新手指南：如何设计CRISPR实验进行基因组编辑

新手指南：如何设计CRISPR实验进行基因组编辑

CRISPR基因编辑技术是近年来生物技术领域的一项重大突破，它不仅改变了基因工程的研究方式，更为疾病治疗、作物改良等领域带来了革命性的变化。本文将为您详细介绍CRISPR基因组编辑的基本原理和实验设计要点，帮助您掌握这一前沿技术的核心要领。

CRISPR的基本原理说明

2012年，Makarova等人将内源的CRISPR系统分为三类：I型、II型和III型。由内生型II系统改编和简化的CRISPR基因组编辑工具主要有以下组件构成：

1. Cas9：核酸内切酶，其作用是诱导基因组DNA双链断裂，允许基因或DNA序列的移除，以及在特定位点外源DNA的整合。
2. 向导RNA（gRNA）：这种RNA具有一段特殊序列，是Cas9结合所必须的，以及一个20个核苷酸的自定义间隔序列。
3. 同源重组模板（可选）：这是一个包含突变的DNA片段，用于引入同源区域。

CRISPR/Cas9基因编辑是如何进行的？

1. 在同一细胞中表达gRNA和Cas9，形成gRNA:Cas9复合物以招募目标DNA序列，其位于上游的一个前间区序列邻近基序（PAM），大多数Cas9酶识别PAM基序是依赖于NGG序列（一个任意核苷酸之后带有2个鸟嘌呤核苷酸）。
2. gRNA与目标DNA的结合是通过互补碱基配对原则，基因组目的序列和gRNA上的20个核苷酸的间隔区识别。随后gRNA：Cas复合物上的Cas9酶切断基因组DNA，导致PAM序列后的DNA双链断裂。至关重要的是，Cas9不能消化DNA，除非DNA结合到gRNA上，因此具有系统特异性。
3. 最后，通过内源非同源性末端接合（NHEJ）途径修复断裂，至此编辑过程完成。虽然这种DNA修复系统是最有效的修复途径，但也容易出错，有时会有小的插入或删除，会导致移码，降低蛋白质产量。另一种选择是利用内生同源性定向修复（HDR）系统，通过提供同源重组模板，通常在需要引入目标突变时使用。

目标序列和gRNA注意事项：

1. 在设计gRNA之前，确定你的目标DNA的精确序列，如果gRNA和目标DNA不同，则会降低效率。同时，检查是否有物种特异性，细胞专一性，多态性。
2. 接下来，确定所有PAM序列（NGG）在你的兴趣区域内。一旦确定，你可以在最佳的潜在目标区域进行选择。
3. 基于PAM的位置设计gRNA和HR模板（如果使用）。gRNA必须匹配目标DNA，同样重要的是，gRNA不应该与任何其他的远离目标序列的基因组位点匹配。HR模板设计好之后克隆进载体中。

CRISPR结构的转染和筛选

设计好gRNA和HR模板后，将Cas9质粒和gRNA及HR载体共转染至已选择好的细胞株中，可以使用脂质转染、电穿孔或显微注射等转染方法。
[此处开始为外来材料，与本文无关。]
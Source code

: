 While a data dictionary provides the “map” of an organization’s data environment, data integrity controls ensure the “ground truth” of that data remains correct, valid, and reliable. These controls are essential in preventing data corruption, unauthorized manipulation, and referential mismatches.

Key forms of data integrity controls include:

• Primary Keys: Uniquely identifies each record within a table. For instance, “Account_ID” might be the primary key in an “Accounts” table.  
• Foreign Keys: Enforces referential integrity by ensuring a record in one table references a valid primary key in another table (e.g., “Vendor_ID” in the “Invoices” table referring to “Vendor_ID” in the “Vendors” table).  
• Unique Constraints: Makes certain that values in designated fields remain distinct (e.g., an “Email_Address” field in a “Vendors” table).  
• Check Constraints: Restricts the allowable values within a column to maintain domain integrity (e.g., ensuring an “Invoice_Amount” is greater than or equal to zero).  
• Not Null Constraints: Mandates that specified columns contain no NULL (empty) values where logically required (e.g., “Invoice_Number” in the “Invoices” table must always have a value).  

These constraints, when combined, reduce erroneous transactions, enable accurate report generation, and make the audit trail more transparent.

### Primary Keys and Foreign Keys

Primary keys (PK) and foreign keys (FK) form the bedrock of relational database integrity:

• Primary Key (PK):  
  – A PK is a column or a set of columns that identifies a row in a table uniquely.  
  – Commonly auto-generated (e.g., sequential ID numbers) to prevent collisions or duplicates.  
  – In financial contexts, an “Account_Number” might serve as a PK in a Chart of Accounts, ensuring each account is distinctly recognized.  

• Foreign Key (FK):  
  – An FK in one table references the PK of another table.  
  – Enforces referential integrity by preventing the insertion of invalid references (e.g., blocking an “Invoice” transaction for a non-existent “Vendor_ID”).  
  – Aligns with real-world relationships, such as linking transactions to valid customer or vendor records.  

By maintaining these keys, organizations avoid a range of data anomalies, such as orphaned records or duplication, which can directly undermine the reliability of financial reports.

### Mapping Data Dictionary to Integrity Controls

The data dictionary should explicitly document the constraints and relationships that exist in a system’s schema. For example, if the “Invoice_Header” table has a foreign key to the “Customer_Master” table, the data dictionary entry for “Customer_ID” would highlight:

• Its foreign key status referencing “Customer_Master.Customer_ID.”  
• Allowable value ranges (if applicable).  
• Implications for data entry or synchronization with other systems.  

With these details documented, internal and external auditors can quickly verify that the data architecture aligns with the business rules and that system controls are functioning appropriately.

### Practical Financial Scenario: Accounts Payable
转染后，下一步即为筛选，可以通过限制片段长度多态性分析（RFLP）、TIDE分析、测序技术或荧光激活细胞分选（流式细胞术）等方法进行。最优的筛选方法取决于你所做的修饰和所选细胞系。

Tips

最终，CRISPR基因组编辑实验的效率好坏，一部分在于计划，一部分在于运气。系统组件和Cas9的相互作用机制还不是很清楚。

• 使用高质量的完整DNA，确保没有RNA和其他污染物。
• 检查HR模板与Cas9/PAM的结合位点，这些位点有可能会导致模板降解。
• 对PAM位点进行筛选，通过沉默突变移除它们。
• NGG替换为NAG是不起作用的，NAG是一个隐藏的PAM位点。